Offline Evaluation of Ranking Policies with Click Models
This work addresses a practical problem for web systems like recommender systems and search engines by enabling more efficient offline evaluation of ranking policies, though it is incremental as it builds on existing click model frameworks.
The paper tackles the problem of offline evaluation of ranking policies by proposing evaluation algorithms that estimate expected clicks from logged data using click models, proving they are more efficient than prior methods under model assumptions and showing consistent outperformance in real-world experiments.
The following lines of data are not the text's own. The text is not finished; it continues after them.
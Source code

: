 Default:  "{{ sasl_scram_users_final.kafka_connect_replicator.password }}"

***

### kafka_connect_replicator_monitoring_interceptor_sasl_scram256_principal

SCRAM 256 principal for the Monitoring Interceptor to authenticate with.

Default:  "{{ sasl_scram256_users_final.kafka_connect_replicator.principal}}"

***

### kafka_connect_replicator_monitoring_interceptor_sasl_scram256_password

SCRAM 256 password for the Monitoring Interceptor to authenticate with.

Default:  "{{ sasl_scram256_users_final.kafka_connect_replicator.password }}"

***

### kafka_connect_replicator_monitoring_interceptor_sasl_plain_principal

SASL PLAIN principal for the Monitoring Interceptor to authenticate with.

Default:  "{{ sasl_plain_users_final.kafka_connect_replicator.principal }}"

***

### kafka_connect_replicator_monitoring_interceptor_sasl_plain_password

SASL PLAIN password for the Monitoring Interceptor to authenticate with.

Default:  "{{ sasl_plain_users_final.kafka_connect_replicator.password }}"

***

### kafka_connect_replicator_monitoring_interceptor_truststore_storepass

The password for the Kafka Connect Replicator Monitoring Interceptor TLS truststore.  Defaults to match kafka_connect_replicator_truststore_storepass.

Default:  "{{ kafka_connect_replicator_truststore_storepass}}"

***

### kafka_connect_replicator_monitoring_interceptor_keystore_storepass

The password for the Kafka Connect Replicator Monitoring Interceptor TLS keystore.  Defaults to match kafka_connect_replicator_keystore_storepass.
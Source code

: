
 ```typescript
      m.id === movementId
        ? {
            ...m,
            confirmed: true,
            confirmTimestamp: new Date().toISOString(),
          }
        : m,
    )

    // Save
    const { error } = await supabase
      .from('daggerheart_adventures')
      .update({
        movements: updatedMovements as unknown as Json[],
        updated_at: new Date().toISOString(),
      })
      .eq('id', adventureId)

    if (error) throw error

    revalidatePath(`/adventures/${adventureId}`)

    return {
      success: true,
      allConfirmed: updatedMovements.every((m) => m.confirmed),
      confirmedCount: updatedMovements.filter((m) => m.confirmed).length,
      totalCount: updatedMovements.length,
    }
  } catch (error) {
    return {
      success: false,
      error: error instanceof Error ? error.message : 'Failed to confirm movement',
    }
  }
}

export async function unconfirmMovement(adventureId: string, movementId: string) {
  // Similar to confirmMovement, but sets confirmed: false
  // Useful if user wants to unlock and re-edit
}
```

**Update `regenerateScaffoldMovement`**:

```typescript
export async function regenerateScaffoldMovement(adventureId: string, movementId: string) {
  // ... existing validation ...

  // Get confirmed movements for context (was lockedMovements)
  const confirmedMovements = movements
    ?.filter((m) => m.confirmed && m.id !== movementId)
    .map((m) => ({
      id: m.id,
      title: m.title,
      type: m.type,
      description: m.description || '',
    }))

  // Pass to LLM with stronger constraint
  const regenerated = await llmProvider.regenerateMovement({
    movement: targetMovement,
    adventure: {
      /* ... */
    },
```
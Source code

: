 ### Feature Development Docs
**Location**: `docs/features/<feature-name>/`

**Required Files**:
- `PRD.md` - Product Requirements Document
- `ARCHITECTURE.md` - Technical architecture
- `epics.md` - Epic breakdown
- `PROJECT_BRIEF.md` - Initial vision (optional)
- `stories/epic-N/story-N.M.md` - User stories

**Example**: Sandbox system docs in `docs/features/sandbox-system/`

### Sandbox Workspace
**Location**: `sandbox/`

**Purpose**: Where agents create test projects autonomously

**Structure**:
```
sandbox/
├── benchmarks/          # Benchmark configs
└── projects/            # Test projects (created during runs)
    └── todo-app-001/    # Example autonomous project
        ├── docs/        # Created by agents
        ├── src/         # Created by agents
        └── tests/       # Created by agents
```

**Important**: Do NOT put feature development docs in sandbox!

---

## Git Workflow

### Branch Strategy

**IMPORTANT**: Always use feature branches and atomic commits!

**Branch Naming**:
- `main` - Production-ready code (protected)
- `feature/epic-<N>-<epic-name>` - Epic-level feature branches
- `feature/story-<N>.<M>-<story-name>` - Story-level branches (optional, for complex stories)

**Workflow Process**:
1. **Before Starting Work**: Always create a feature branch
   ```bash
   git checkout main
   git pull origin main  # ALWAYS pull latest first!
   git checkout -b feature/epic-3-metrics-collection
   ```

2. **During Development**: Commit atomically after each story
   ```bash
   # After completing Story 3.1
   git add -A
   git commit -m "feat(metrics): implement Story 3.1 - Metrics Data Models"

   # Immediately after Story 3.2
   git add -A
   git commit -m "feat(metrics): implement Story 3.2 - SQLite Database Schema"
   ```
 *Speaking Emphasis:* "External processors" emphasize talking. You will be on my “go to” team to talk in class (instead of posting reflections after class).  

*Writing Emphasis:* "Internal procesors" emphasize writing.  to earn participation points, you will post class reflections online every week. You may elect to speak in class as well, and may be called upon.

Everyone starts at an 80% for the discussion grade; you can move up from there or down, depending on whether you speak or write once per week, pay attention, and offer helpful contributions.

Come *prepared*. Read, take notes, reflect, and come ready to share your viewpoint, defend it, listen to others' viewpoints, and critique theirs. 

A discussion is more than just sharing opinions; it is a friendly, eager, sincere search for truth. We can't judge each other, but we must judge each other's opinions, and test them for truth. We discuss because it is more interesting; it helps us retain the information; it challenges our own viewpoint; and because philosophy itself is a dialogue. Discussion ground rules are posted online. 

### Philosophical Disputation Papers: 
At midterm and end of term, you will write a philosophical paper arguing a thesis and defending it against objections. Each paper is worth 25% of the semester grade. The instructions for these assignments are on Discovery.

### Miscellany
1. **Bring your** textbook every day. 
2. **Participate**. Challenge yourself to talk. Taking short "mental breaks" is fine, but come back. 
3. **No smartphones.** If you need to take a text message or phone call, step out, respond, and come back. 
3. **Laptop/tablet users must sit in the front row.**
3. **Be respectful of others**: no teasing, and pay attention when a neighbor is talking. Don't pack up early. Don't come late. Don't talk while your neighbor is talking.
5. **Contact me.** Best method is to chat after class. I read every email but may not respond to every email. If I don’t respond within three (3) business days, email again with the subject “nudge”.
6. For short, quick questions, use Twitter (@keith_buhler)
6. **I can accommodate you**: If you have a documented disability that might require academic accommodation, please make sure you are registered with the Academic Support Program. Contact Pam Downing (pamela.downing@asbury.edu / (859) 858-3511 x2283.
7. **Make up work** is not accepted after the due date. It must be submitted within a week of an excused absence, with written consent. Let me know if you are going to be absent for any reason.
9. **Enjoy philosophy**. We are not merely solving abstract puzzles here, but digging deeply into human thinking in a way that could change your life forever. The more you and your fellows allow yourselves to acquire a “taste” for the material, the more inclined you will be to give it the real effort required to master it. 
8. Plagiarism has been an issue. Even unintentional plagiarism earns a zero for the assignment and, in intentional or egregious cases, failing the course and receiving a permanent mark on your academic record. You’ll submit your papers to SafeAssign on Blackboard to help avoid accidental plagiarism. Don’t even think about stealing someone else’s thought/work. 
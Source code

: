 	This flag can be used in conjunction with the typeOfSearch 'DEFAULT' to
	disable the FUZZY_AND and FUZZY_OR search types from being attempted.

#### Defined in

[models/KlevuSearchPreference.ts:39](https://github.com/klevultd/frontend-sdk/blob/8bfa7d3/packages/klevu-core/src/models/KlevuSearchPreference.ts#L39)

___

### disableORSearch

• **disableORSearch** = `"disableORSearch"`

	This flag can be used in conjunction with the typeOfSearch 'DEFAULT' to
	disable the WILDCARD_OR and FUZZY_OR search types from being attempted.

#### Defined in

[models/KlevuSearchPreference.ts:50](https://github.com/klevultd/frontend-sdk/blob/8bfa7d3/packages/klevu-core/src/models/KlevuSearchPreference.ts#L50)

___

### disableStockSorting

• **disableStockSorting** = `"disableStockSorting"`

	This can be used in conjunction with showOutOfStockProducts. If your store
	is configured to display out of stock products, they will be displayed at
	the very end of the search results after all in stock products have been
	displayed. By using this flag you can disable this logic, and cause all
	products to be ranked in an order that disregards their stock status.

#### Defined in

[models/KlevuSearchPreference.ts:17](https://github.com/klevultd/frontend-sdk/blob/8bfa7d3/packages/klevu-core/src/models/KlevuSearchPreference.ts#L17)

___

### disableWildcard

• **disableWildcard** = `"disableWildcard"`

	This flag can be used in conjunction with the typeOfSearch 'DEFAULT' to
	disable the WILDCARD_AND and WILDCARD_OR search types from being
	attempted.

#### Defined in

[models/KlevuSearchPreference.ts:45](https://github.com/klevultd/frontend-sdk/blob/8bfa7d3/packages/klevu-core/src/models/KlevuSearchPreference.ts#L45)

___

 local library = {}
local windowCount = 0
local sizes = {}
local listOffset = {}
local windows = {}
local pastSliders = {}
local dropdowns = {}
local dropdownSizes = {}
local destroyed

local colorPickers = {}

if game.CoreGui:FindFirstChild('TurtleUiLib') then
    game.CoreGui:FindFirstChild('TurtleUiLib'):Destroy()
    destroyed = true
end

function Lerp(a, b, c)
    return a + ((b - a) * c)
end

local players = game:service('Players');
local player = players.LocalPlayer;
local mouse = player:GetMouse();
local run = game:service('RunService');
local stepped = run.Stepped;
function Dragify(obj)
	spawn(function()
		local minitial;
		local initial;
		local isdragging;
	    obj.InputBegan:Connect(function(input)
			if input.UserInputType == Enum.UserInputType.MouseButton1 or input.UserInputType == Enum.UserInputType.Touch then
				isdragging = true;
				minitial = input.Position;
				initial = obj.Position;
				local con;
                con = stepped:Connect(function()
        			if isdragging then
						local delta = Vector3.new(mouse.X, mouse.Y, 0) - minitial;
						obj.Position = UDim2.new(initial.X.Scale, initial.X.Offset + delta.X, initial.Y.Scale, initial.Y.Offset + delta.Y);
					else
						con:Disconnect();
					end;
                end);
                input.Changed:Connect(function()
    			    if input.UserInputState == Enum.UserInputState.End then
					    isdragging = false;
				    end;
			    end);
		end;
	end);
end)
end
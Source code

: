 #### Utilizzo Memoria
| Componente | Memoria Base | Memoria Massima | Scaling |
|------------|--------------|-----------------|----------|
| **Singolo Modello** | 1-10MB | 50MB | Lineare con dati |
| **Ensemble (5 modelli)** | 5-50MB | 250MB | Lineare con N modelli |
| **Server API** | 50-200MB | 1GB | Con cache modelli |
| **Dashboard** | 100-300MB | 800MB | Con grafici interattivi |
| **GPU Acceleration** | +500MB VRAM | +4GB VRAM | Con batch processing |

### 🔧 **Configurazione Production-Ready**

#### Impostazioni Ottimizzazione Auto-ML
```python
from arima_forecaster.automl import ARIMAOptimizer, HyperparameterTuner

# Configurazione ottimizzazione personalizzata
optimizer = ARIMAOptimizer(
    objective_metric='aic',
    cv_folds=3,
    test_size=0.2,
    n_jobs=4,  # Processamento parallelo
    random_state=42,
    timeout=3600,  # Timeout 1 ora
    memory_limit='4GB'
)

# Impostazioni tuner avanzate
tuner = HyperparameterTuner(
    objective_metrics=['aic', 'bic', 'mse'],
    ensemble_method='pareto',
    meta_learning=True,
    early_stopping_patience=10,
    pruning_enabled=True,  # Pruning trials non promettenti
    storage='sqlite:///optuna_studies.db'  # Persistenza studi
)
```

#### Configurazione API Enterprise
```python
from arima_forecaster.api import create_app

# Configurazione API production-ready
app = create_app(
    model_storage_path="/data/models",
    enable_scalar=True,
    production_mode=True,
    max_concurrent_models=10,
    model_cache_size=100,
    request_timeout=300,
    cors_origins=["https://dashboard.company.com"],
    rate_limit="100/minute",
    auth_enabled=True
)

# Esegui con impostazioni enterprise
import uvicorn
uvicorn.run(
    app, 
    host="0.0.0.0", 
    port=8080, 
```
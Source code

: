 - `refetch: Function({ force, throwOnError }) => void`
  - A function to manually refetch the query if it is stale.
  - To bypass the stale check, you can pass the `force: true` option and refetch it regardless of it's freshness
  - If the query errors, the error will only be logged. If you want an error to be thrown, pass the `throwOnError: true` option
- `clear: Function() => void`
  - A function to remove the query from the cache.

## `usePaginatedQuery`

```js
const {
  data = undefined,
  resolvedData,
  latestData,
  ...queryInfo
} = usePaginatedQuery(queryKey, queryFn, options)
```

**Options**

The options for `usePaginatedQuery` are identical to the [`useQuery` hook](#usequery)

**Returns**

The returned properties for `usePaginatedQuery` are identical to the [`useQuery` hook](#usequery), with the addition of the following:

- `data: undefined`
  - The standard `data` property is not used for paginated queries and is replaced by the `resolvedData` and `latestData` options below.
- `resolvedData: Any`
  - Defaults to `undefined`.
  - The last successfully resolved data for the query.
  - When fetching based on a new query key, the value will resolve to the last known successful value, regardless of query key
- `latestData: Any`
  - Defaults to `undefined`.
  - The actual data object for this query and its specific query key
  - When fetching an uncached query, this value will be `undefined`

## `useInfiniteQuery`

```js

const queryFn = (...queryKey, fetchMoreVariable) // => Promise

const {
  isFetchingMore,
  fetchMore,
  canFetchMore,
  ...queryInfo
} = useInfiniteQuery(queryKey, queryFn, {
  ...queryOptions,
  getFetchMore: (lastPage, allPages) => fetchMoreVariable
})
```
Many web systems rank and present a list of items to users, from recommender systems to search and advertising. An important problem in practice is to evaluate new ranking policies offline and optimize them before they are deployed. We address this problem by proposing evaluation algorithms for estimating the expected number of clicks on ranked lists from historical logged data. The existing algorithms are not guaranteed to be statistically efficient in our problem because the number of recommended lists can grow exponentially with their length. To overcome this challenge, we use models of user interaction with the list of items, the so-called click models, to construct estimators that learn statistically efficiently. We analyze our estimators and prove that they are more efficient than the estimators that do not use the structure of the click model, under the assumption that the click model holds. We evaluate our estimators in a series of experiments on a real-world dataset and show that they consistently outperform prior estimators.